The place was one of the farther islets of the Nan-Matal. To the north I caught the shadows of the ruins of Nan-Tauach, where was the moon door, black against the sky. Where was the moon door—which, someway, somehow, I must reach, and quickly.
At dawn of the next day I got together driftwood and bound it together in shape of a rough raft with fallen creepers. Then, with a makeshift paddle, I set forth for Nan-Tauach. Slowly, painfully, I crept up to it. It was late afternoon before I grounded my shaky craft on the little beach between the ruined sea-gates and, creeping up the giant steps, made my way to the inner enclosure.
And at its opening I stopped, and the tears ran streaming down my cheeks while I wept aloud with sorrow and with disappointment and with weariness.

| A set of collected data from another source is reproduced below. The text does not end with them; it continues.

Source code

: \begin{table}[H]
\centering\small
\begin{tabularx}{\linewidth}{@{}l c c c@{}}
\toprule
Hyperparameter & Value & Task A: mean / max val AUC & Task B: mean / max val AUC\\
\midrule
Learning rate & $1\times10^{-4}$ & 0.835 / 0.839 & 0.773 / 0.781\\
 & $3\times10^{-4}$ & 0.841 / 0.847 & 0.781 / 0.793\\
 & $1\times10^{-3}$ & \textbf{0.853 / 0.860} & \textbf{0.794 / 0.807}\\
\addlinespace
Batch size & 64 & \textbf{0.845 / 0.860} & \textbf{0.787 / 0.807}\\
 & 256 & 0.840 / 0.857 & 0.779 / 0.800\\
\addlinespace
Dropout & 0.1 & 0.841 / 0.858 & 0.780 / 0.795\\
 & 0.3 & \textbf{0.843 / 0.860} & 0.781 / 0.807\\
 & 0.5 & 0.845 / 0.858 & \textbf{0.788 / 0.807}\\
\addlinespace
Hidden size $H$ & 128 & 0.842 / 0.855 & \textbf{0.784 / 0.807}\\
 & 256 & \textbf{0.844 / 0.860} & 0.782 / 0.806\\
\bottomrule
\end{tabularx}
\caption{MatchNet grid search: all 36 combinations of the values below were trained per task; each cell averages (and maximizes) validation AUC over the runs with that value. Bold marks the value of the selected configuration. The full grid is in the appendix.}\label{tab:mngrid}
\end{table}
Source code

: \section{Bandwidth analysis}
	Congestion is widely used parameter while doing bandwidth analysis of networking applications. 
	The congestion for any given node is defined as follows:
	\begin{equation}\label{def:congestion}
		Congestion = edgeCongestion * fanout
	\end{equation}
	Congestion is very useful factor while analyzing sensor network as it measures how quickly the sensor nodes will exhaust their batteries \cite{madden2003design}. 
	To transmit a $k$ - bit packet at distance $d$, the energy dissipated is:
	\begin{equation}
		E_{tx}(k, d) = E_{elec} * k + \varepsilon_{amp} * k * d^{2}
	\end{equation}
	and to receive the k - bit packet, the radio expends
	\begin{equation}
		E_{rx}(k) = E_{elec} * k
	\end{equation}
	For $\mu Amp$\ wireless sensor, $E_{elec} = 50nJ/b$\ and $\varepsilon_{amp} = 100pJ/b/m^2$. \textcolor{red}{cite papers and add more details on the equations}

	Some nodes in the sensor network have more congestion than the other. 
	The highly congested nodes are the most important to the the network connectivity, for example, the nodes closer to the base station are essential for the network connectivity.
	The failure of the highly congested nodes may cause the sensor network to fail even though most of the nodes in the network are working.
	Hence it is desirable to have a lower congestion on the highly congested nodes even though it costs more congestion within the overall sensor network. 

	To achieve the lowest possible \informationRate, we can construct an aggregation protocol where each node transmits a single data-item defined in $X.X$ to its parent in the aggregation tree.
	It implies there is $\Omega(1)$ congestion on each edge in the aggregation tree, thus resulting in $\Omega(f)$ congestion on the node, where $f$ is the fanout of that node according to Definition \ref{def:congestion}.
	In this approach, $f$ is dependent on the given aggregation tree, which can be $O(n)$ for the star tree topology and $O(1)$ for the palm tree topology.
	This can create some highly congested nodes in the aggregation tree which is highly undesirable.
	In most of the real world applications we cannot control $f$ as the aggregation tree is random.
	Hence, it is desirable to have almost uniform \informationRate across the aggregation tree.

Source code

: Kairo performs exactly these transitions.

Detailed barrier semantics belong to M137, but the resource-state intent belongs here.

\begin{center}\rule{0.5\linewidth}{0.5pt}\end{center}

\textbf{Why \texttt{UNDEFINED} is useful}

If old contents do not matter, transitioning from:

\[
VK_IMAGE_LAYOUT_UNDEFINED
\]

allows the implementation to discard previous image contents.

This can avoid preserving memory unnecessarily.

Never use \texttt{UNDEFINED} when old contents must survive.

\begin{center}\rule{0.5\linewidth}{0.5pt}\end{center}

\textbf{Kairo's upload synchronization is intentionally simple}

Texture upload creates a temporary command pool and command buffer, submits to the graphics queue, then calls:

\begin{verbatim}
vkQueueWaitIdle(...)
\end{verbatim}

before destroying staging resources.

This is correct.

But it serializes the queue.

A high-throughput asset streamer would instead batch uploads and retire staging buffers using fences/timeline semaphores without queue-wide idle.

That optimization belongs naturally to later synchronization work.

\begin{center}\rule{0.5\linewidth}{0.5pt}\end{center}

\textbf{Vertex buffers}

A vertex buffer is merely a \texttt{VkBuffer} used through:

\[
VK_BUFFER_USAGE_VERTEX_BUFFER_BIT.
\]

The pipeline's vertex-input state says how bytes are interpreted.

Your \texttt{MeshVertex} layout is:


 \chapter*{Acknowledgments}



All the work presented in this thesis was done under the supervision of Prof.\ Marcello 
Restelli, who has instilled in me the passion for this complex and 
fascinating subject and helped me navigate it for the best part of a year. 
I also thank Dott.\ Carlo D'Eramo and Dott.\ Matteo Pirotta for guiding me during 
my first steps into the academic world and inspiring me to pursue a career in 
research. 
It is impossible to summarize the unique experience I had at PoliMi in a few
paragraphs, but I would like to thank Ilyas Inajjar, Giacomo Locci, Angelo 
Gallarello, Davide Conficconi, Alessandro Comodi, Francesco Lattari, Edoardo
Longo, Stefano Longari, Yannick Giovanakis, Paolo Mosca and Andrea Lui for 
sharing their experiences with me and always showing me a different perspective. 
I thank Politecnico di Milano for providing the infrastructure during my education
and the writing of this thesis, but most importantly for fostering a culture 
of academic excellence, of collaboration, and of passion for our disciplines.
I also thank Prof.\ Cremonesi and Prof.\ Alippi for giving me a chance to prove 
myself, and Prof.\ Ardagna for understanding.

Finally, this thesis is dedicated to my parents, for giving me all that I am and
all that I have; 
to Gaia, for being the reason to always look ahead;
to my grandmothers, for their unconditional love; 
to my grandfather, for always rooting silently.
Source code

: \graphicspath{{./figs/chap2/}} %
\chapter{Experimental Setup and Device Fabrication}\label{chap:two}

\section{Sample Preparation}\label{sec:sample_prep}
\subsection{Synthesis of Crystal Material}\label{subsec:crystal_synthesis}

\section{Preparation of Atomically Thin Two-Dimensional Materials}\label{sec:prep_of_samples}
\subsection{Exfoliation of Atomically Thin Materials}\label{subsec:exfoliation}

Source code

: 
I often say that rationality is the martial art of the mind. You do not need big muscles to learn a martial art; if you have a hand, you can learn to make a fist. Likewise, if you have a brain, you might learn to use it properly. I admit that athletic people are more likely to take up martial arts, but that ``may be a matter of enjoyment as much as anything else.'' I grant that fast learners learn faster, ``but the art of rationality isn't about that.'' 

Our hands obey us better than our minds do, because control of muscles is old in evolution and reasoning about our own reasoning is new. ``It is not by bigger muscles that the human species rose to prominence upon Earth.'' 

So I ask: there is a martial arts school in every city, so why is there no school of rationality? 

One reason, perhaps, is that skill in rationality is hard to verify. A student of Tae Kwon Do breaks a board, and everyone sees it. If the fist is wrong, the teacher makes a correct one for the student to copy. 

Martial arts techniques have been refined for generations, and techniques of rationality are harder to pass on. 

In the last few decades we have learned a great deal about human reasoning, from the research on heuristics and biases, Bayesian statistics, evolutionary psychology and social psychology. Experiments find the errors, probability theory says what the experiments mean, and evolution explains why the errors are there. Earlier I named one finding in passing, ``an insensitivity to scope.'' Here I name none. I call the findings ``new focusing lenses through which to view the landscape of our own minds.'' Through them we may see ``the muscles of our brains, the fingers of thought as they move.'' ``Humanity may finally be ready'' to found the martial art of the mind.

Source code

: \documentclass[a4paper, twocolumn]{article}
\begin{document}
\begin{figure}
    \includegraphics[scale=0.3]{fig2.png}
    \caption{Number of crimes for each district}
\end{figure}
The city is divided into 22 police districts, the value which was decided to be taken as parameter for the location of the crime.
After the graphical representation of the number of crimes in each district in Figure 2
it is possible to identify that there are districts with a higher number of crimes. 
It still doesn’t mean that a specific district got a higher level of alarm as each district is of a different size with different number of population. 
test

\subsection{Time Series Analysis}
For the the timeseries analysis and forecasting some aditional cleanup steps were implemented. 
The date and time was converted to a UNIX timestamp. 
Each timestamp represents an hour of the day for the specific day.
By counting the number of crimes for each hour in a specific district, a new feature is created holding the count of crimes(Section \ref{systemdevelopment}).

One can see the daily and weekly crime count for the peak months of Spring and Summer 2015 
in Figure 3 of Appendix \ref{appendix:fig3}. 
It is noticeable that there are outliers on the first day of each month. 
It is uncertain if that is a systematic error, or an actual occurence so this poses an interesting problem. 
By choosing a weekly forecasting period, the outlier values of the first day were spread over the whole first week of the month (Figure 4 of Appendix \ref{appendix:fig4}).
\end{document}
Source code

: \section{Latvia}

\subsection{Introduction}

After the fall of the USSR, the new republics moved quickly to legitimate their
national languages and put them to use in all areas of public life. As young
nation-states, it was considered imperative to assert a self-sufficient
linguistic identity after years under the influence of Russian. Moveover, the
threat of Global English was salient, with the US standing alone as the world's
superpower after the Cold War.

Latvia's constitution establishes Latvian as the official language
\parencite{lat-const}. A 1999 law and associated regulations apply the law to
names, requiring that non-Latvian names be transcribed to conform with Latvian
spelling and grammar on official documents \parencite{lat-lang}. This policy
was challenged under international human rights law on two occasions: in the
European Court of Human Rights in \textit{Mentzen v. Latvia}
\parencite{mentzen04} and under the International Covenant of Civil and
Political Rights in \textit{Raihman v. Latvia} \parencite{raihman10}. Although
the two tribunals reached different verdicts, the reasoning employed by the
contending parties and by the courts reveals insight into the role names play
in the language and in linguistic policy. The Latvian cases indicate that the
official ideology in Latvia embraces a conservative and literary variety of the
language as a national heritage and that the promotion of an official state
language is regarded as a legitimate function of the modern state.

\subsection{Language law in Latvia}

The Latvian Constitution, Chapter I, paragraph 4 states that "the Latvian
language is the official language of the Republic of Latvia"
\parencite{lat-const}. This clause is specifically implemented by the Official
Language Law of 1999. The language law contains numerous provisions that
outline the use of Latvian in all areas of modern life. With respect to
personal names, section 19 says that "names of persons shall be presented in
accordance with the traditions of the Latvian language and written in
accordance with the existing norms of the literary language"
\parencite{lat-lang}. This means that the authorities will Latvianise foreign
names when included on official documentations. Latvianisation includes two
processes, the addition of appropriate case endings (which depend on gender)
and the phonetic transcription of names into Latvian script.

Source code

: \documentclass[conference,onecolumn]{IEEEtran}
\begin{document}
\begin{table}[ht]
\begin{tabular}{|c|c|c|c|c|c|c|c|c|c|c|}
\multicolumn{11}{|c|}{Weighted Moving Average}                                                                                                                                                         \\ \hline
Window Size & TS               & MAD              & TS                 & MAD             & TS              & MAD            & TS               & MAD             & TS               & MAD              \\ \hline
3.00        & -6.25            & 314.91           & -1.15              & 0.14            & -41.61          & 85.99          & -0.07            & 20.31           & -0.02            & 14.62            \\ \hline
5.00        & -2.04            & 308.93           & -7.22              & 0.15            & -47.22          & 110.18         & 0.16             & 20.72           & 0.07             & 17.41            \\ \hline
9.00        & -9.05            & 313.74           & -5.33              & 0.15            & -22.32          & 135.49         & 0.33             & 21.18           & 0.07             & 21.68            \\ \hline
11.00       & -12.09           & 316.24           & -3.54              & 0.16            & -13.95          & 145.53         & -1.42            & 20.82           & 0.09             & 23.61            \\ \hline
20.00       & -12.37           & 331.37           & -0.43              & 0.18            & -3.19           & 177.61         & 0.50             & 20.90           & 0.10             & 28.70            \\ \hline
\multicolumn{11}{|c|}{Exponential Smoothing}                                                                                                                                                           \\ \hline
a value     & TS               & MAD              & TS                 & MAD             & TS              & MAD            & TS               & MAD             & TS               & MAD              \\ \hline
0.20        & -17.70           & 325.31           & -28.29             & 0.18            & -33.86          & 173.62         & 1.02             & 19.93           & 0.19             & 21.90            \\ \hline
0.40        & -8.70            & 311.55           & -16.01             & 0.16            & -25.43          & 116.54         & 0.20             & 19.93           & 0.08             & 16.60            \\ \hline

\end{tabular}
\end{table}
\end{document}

For the great wall in which had been set the pale slab whose threshold we had crossed to the land of the Shining One lay shattered and broken. The monoliths were heaped about; the wall had fallen, and about them shone a film of water, half covering them.
There was no moon door!
Dazed and weeping, I drew closer, climbed upon their outlying fragments. I looked out only upon the sea. There had been a great subsidence, an earth shock, perhaps, tilting downward all that side—the echo, little doubt, of that cataclysm which had blasted the Dweller’s lair!
The little squared islet called Tau, in which were hidden the seven globes, had entirely disappeared. Upon the waters there was no trace of it.
The moon door was gone; the passage to the Moon Pool was closed to me—its chamber covered by the sea!
There was no road to Larry—nor to Lakla!
And there, for me, the world ended.
9 Reprinted in full in Nature, in which those sufficiently interested may peruse it.—W. T. G.
10 Professor Svante August Arrhenius, in his Worlds in the Making—the conception that life is universally diffused, constantly emitted from all habitable worlds in the form of spores which traverse space for years and ages, the majority being ultimately destroyed by the heat of some blazing star, but some few finding a resting-place on globes which have reached the habitable stage. —W.T.G.